Thursday 29 May 2008

Mewaspadai Kriminalisasi terhadap DPRD

Boby Lukman Piliang
Peneliti Politik dan Parlemen Lokal YHB Indonesia Centre



Pertengahan bulan lalu, seorang anggota DPRD Kabupaten dari salah satu propinsi di Jawa Tengah bertanya kepada saya, apakah seharusnya dia membayar semua hutang yang timbul akibat penerimaan Tunjangan Komunikasi Intensif (TKI) dan Bantuan Operasional Pimpinan (BOP) berdasarkan PP 37 tahun 2006, sementara uang yang diterimanya itu sudah habis terpakai untuk masyarakat (konstituennya), sementara PP 21/2207 yang merupakan revisi dari PP 37/2006 itu mewajibkannya untuk mengembalikan semua tunjangan yang diterimanya (anggota DPRD tersebut-pen).

Sejujurnya saya mau menjawab tidak perlu, karena sampai saat ini perdebatan tentang keberadaan PP 21/2007 tentang pasal krusial pengembalian TKI serta BOP masih berlangsung. Bukan karena saya memprovokasi para anggota dewan itu untuk melawan pada hukum yang berlaku, namun perlu juga sedikit membangkitkan nyali mereka untuk melawan sesuatu tindakan yang menempatkan mereka pada posisi sebagai pesakitan.

Saya tidak hendak membahas lebih jauh tentang PP 21/2007 pasal per pasal, atau juga membahas soal PP 37/2006 atau juga tentang provokasi saya terhadap anggota DPRD yang bertanya kepada saya dalam berbagai kesempatan. Sama sekali tidak, bukan aturan atau masalah tersebut yang akan saya bahas dalam tulisan ini. Namun dibalik itu, ada satu point penting perlu dicermati oleh para anggota DPRD Propinsi, DPRD Kabupaten/kota menjelang akhir masa jabatan yang tinggal dalam hitungan bulan ini akan berakhir.

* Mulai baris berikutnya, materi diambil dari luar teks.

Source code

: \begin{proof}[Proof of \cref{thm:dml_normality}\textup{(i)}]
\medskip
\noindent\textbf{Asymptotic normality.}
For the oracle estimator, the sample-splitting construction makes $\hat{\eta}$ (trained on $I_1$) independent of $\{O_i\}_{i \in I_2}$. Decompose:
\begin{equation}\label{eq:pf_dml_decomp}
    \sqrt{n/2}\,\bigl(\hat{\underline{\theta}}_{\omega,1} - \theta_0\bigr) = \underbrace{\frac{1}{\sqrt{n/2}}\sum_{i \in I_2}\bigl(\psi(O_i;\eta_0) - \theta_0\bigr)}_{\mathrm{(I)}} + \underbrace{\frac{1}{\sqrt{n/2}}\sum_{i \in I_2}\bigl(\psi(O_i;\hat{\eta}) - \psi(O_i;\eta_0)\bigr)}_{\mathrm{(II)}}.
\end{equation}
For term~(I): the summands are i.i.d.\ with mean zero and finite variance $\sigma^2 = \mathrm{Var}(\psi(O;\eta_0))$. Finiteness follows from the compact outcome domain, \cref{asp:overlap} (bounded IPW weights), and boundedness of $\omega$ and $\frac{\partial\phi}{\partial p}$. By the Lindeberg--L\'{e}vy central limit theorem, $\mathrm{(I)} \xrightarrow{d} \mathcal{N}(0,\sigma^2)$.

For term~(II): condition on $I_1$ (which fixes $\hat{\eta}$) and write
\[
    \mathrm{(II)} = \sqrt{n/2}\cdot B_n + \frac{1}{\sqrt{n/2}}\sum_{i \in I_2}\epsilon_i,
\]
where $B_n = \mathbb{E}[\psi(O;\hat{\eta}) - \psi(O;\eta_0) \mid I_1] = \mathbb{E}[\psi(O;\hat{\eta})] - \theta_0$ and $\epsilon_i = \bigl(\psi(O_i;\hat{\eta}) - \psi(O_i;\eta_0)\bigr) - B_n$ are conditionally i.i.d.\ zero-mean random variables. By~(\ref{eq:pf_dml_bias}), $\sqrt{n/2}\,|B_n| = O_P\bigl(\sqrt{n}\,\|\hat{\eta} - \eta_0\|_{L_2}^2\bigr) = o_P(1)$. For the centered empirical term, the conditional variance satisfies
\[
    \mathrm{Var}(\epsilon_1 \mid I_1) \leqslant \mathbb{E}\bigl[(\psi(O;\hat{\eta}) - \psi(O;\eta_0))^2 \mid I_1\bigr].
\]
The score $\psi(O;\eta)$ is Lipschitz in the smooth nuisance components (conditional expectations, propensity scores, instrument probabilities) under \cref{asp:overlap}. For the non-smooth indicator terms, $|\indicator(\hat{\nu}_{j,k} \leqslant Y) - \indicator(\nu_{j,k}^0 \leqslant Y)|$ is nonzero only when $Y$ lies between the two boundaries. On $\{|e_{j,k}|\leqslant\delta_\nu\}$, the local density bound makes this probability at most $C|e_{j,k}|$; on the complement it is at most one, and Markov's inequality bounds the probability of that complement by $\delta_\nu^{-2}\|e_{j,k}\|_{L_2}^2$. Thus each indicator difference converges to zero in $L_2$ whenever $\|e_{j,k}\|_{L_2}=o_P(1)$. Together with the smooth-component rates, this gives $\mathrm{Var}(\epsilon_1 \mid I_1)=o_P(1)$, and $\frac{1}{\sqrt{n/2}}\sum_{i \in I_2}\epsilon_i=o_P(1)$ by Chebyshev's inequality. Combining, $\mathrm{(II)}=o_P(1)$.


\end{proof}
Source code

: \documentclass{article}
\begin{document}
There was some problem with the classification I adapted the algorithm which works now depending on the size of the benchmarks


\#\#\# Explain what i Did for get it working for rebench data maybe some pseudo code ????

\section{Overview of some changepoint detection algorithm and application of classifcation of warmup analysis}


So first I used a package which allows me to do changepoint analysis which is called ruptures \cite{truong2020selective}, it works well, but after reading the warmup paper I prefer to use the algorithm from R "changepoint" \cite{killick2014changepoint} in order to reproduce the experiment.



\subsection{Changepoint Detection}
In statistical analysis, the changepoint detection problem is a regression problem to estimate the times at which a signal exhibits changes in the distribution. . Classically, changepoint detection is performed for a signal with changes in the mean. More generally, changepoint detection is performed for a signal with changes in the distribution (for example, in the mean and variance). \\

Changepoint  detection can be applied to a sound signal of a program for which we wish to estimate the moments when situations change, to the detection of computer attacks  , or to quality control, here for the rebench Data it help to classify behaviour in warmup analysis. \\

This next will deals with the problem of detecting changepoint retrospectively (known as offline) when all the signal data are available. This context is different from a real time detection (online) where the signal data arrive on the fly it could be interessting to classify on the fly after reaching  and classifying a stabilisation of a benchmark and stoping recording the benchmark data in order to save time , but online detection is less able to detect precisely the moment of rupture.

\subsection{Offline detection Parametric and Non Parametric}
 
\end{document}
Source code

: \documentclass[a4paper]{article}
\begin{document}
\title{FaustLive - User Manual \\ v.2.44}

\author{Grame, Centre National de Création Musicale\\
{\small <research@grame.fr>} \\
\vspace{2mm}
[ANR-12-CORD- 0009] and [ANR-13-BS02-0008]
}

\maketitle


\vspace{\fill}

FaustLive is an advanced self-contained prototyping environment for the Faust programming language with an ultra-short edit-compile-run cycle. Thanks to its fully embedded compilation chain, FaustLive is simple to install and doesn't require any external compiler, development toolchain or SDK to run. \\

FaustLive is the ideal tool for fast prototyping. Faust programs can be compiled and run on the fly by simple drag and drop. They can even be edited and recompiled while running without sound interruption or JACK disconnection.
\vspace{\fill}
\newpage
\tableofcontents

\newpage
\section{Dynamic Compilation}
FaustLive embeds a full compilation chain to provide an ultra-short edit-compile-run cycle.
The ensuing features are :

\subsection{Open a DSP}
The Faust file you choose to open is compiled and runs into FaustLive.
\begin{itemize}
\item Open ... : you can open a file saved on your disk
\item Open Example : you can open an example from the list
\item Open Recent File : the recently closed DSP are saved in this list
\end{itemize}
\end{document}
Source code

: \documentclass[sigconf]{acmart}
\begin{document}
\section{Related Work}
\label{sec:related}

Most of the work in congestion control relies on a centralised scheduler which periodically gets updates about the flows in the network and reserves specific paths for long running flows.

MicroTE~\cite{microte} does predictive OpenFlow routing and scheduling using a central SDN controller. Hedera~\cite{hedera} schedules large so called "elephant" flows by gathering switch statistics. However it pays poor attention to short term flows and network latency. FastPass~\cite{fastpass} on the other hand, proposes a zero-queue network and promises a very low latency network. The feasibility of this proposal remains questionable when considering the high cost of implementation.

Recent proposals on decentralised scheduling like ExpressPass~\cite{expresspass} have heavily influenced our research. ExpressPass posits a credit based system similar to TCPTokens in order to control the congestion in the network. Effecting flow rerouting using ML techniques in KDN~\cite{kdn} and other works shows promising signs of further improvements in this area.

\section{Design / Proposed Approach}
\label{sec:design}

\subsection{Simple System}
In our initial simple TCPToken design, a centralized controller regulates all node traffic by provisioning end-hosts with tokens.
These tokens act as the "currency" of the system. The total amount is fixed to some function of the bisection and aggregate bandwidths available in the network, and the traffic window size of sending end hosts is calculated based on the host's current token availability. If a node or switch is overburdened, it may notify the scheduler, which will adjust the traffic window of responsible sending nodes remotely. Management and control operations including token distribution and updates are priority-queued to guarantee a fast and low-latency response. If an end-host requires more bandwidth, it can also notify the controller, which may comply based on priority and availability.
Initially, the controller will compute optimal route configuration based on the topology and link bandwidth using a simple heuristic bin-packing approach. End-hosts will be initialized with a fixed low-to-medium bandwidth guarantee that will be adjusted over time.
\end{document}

Kalau boleh disebut mengingatkan akan kenangan pahit di beberapa DPRD dan khususnya bagi DPRD Sumbar dan juga beberapa DPRD lainnya di belahan wilayah Indonesia yang mengalami frase menyakitkan sebagai terdakwa korupsi, saya hanya ingin memberikan sedikit gambaran tentang bahaya kirminalisasi terhadap DPRD di akhir masa jabatan.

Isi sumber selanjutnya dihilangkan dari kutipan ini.